Fake products on social media call for smarter brand protection methods

By Carol Rodriguez
Counterfeit goods are being sold on Facebook and Instagram
Reports that the number of fake products being sold across social media channels have steadily risen to unprecedented volumes. A study conducted by Red Points, an online brand protection company, monitored the number of fake soccer jerseys sold on social media channels for a select group of European clubs. Researchers from Red Points state that in 2017 over 50% of these items were sold on either Facebook or Instagram, with Facebook accounting for just over 45% of this volume. In 2015, the percentage of counterfeit soccer shirts detected on Facebook was just 2.2%.
Prior to these findings many counterfeit sports goods were sold on large-scale ecommerce platforms such as Aliexpress and Tokopedia. For football clubs like Real Madrid and FC Barcelona, the sale of counterfeit versions of their merchandise has resulted in huge levels of lost revenue.
However, the scale of the problem isn’t just limited to the sale of fake soccer shirts – other industries such as cosmetics and fashion have suffered at the hands of counterfeit vendors diversifying their sales tactics. Additional research conducted by Red Points states that more than 50% of counterfeit cosmetics are sold on social media, which presents a serious health risk to consumers – Cosmetics Business reports that a woman who bought fake lip gloss was hospitalised when her throat had started to close.
Why is social media used by counterfeiters?
Red Points offers several explanations for this increase in the number of IP-infringing posts on social media channels; one of these being better policing systems on ecommerce platforms like Alibaba. Vendors who sell counterfeit goods are now being forced to make use of alternative sales channels, and social media has provided the perfect replacement for ecommerce.
In addition, tools on social media channels allow advertisers to target and segment their posts, enabling sellers to identify relevant consumers with a much greater degree of accuracy. Red Points also highlights that fake products on social media has become a ‘cottage industry’, where vendors only sell a narrow selection of items in comparison to ecommerce websites, enabling them to make substantial cost-saving measures which otherwise wouldn’t be possible on an ecommerce platform.

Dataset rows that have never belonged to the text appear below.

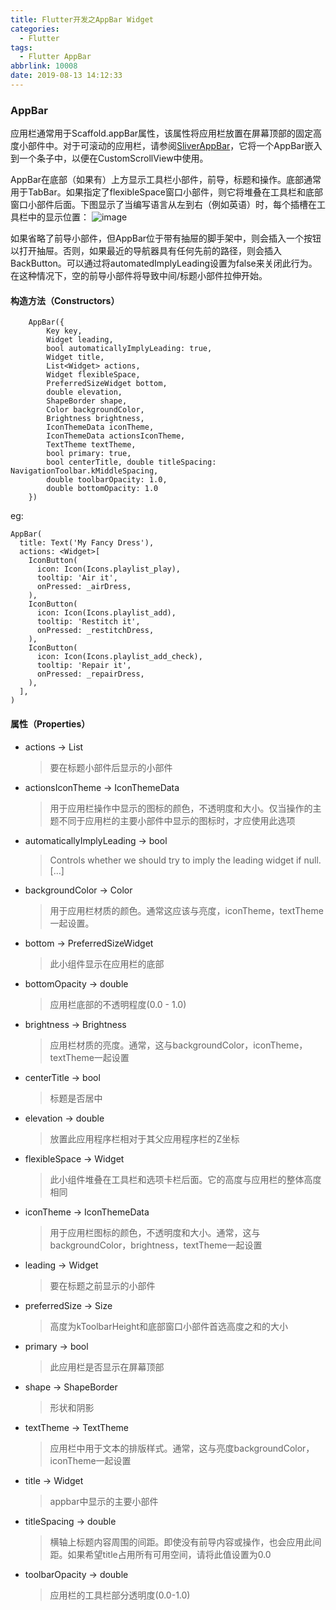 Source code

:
```yaml
---
title: Flutter开发之AppBar Widget
categories:
  - Flutter
tags:
  - Flutter AppBar
abbrlink: 10008
date: 2019-08-13 14:12:33
---
```





### AppBar

应用栏通常用于Scaffold.appBar属性，该属性将应用栏放置在屏幕顶部的固定高度小部件中。对于可滚动的应用栏，请参阅[SliverAppBar](https://api.flutter.dev/flutter/material/SliverAppBar-class.html)，它将一个AppBar嵌入到一个条子中，以便在CustomScrollView中使用。

AppBar在底部（如果有）上方显示工具栏小部件，前导，标题和操作。底部通常用于TabBar。如果指定了flexibleSpace窗口小部件，则它将堆叠在工具栏和底部窗口小部件后面。下图显示了当编写语言从左到右（例如英语）时，每个插槽在工具栏中的显示位置：
![image](https://flutter.github.io/assets-for-api-docs/assets/material/app_bar.png)

如果省略了前导小部件，但AppBar位于带有抽屉的脚手架中，则会插入一个按钮以打开抽屉。否则，如果最近的导航器具有任何先前的路径，则会插入BackButton。可以通过将automatedImplyLeading设置为false来关闭此行为。在这种情况下，空的前导小部件将导致中间/标题小部件拉伸开始。


#### 构造方法（Constructors）

```
    AppBar({
        Key key, 
        Widget leading, 
        bool automaticallyImplyLeading: true, 
        Widget title, 
        List<Widget> actions, 
        Widget flexibleSpace, 
        PreferredSizeWidget bottom, 
        double elevation, 
        ShapeBorder shape, 
        Color backgroundColor, 
        Brightness brightness, 
        IconThemeData iconTheme, 
        IconThemeData actionsIconTheme, 
        TextTheme textTheme, 
        bool primary: true, 
        bool centerTitle, double titleSpacing: NavigationToolbar.kMiddleSpacing, 
        double toolbarOpacity: 1.0, 
        double bottomOpacity: 1.0 
    })
```
eg:
```
AppBar(
  title: Text('My Fancy Dress'),
  actions: <Widget>[
    IconButton(
      icon: Icon(Icons.playlist_play),
      tooltip: 'Air it',
      onPressed: _airDress,
    ),
    IconButton(
      icon: Icon(Icons.playlist_add),
      tooltip: 'Restitch it',
      onPressed: _restitchDress,
    ),
    IconButton(
      icon: Icon(Icons.playlist_add_check),
      tooltip: 'Repair it',
      onPressed: _repairDress,
    ),
  ],
)
```

#### 属性（Properties）

- actions → List<Widget>
  >要在标题小部件后显示的小部件

- actionsIconTheme → IconThemeData
  >用于应用栏操作中显示的图标的颜色，不透明度和大小。仅当操作的主题不同于应用栏的主要小部件中显示的图标时，才应使用此选项

- automaticallyImplyLeading → bool
  >Controls whether we should try to imply the leading widget if null. [...]

- backgroundColor → Color
  >用于应用栏材质的颜色。通常这应该与亮度，iconTheme，textTheme一起设置。

- bottom → PreferredSizeWidget
  >此小组件显示在应用栏的底部

- bottomOpacity → double
  >应用栏底部的不透明程度(0.0 - 1.0)

- brightness → Brightness
  >应用栏材质的亮度。通常，这与backgroundColor，iconTheme，textTheme一起设置

- centerTitle → bool
  >标题是否居中

- elevation → double
  >放置此应用程序栏相对于其父应用程序栏的Z坐标

- flexibleSpace → Widget
  >此小组件堆叠在工具栏和选项卡栏后面。它的高度与应用栏的整体高度相同

- iconTheme → IconThemeData
  >用于应用栏图标的颜色，不透明度和大小。通常，这与backgroundColor，brightness，textTheme一起设置

- leading → Widget
  >要在标题之前显示的小部件

- preferredSize → Size
  >高度为kToolbarHeight和底部窗口小部件首选高度之和的大小

- primary → bool
  >此应用栏是否显示在屏幕顶部

- shape → ShapeBorder
  > 形状和阴影

- textTheme → TextTheme
  >应用栏中用于文本的排版样式。通常，这与亮度backgroundColor，iconTheme一起设置

- title → Widget
  > appbar中显示的主要小部件

- titleSpacing → double
  > 横轴上标题内容周围的间距。即使没有前导内容或操作，也会应用此间距。如果希望title占用所有可用空间，请将此值设置为0.0

- toolbarOpacity → double
  >应用栏的工具栏部分透明度(0.0-1.0)

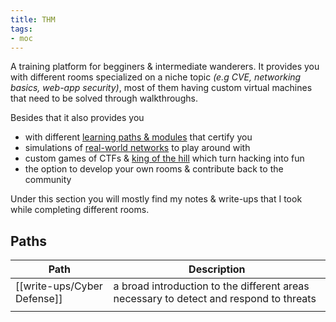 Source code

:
 ```yaml
---
title: THM
tags:
- moc
---
```



A training platform for begginers & intermediate wanderers. It provides you with different rooms specialized on a niche topic *(e.g CVE, networking basics, web-app security)*, most of them having custom virtual machines that need to be solved through walkthroughs.

Besides that it also provides you 
- with different [learning paths & modules](https://tryhackme.com/hacktivities) that certify you
- simulations of [real-world networks](https://tryhackme.com/network/throwback) to play around with
- custom games of CTFs & [king of the hill](https://tryhackme.com/games/koth) which turn hacking into fun
- the option to develop your own rooms & contribute back to the community

Under this section you will mostly find my notes & write-ups that I took while completing different rooms.

## Paths

| Path          | Description                                                                            | 
| ------------- | -------------------------------------------------------------------------------------- |
| [[write-ups/Cyber Defense]] | a broad introduction to the different areas necessary to detect and respond to threats |
|               |                                                                                        |
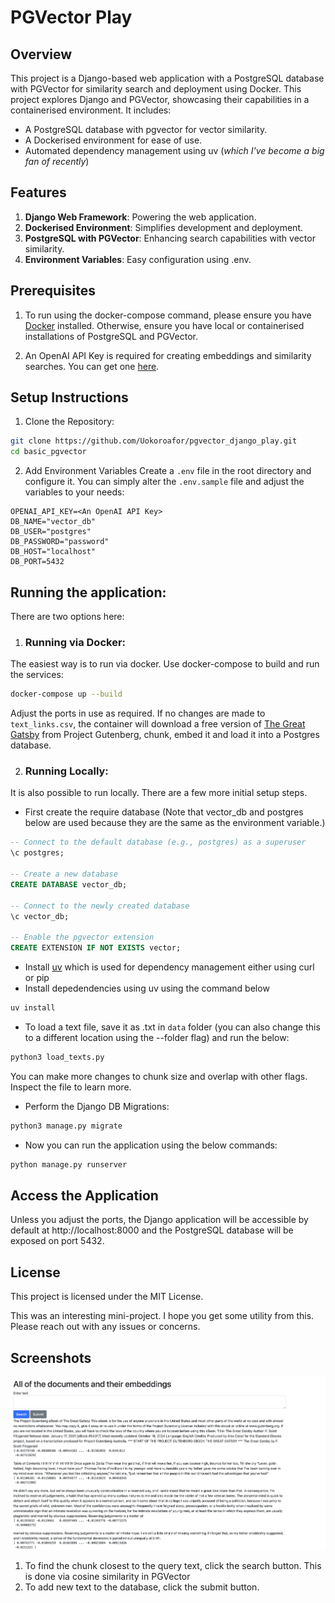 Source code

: 
# PGVector Play

## Overview
This project is a Django-based web application with a PostgreSQL database with PGVector for similarity search and deployment using Docker. This project explores Django and PGVector, showcasing their capabilities in a containerised environment. It includes:

- A PostgreSQL database with pgvector for vector similarity.
- A Dockerised environment for ease of use.
- Automated dependency management using uv (*which I've become a big fan of recently*)

## Features
1. **Django Web Framework**: Powering the web application.
1. **Dockerised Environment**: Simplifies development and deployment.
1. **PostgreSQL with PGVector**: Enhancing search capabilities with vector similarity.
1. **Environment Variables**: Easy configuration using .env.


## Prerequisites
1. To run using the docker-compose command, please ensure you have [Docker](https://docs.docker.com/engine/install/) installed. Otherwise, ensure you have local or containerised installations of PostgreSQL and PGVector.

1. An OpenAI API Key is required for creating embeddings and similarity searches. You can get one [here](https://platform.openai.com/docs/quickstart).

## Setup Instructions
1. Clone the Repository:
```bash
git clone https://github.com/Uokoroafor/pgvector_django_play.git
cd basic_pgvector
```
2. Add Environment Variables
Create a `.env` file in the root directory and configure it. You can simply alter the `.env.sample` file and adjust the variables to your needs:
```env
OPENAI_API_KEY=<An OpenAI API Key>
DB_NAME="vector_db"
DB_USER="postgres"
DB_PASSWORD="password"
DB_HOST="localhost"
DB_PORT=5432
```

## Running the application:
There are two options here:
1. ### Running via Docker:
The easiest way is to run via docker. Use docker-compose to build and run the services:

```bash
docker-compose up --build
```
Adjust the ports in use as required. If no changes are made to `text_links.csv`, the container will download a free version of [The Great Gatsby](https://www.gutenberg.org/cache/epub/64317/pg64317.txt) from Project Gutenberg, chunk, embed it and load it into a Postgres database. 

2. ### Running Locally:
It is also possible to run locally. There are a few more initial setup steps.
- First create the require database (Note that vector_db and postgres below are used because they are the same as the environment variable.)
```sql
-- Connect to the default database (e.g., postgres) as a superuser
\c postgres;

-- Create a new database
CREATE DATABASE vector_db;

-- Connect to the newly created database
\c vector_db;

-- Enable the pgvector extension
CREATE EXTENSION IF NOT EXISTS vector;
```
- Install [uv](https://docs.astral.sh/uv/getting-started/installation/#pypi) which is used for dependency management either using curl or pip
- Install depedendencies using uv using the command below
```bash
uv install
```
- To load a text file, save it as .txt in `data` folder (you can also change this to a different location using the --folder flag) and run the below:
```bash
python3 load_texts.py
```
You can make more changes to chunk size and overlap with other flags. Inspect the file to learn more.
- Perform the Django DB Migrations:
```bash
python3 manage.py migrate
```
- Now you can run the application using the below commands:
```bash
python manage.py runserver
```


## Access the Application
Unless you adjust the ports, the Django application will be accessible by default at http://localhost:8000 and the PostgreSQL database will be exposed on port 5432.

## License
This project is licensed under the MIT License.

This was an interesting mini-project. I hope you get some utility from this. Please reach out with any issues or concerns.

## Screenshots

![App Screenshot](images/app_screenshot.png)

1. To find the chunk closest to the query text, click the search button. This is done via cosine similarity in PGVector
1. To add new text to the database, click the submit button.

Shouldn’t social media channels share some of the responsibility?
Within Facebook’s terms page there is a clear statement of rights and responsibilities, in addition to strict community standards, to which users are required to adhere. Similarly, Instagram’s terms of use also prohibits users from posts which infringe on third parties’ intellectual property. Although these clear and strict regulations for both Instagram and Facebook exisit, there has still been a significant rise in the number of posts from people trying to sell fake products on these popular social media channels.
So where does all of this leave brands in their fight against counterfeits being sold online? While social media platforms can remove fake versions of products on behalf of brands, it is unlikely that they alone could be able to eradicate the problem completely. Counterfeiters are simply too common and deeply-rooted on social media for a traditional reporting process to effectively deal with the criminal activity.
Detecting fake products of a brand online is certainly not an easy job when the problem has become so diverse, prompting the need for a more efficient and effective method to detect counterfeits online. Manually searching and enforcing intellectual property online has been to he go-to approach for the past few years, but as counterfeiters continue to embrace the technology available to them, the time and money needed for lawyers and brand protection specialists to fight back against them is only going to spiral upwards. The only strategy that makes sense in the long run is for brand protection agents to adopt technology with as much gusto as the criminals they are fighting do.